::: Dataset records :::

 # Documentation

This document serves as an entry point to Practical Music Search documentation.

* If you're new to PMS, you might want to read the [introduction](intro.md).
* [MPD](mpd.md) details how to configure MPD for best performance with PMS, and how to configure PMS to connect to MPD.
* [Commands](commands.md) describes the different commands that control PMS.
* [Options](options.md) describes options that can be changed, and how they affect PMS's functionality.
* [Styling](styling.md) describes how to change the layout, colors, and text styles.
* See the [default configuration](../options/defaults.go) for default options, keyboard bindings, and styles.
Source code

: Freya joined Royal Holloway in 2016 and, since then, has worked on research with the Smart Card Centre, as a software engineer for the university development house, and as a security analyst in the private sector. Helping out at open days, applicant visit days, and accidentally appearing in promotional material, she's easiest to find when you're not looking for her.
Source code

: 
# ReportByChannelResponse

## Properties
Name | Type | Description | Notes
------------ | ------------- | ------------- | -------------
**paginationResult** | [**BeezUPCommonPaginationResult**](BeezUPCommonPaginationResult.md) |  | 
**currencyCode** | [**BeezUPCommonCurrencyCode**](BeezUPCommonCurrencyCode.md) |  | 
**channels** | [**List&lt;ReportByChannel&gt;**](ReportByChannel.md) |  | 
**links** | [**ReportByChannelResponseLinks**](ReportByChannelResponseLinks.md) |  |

:::

Work instructions —
From the entries, copy out each line containing the word "styles".

Output of the task —
* [Styling](styling.md) describes how to change the layout, colors, and text styles.
* See the [default configuration](../options/defaults.go) for default options, keyboard bindings, and styles.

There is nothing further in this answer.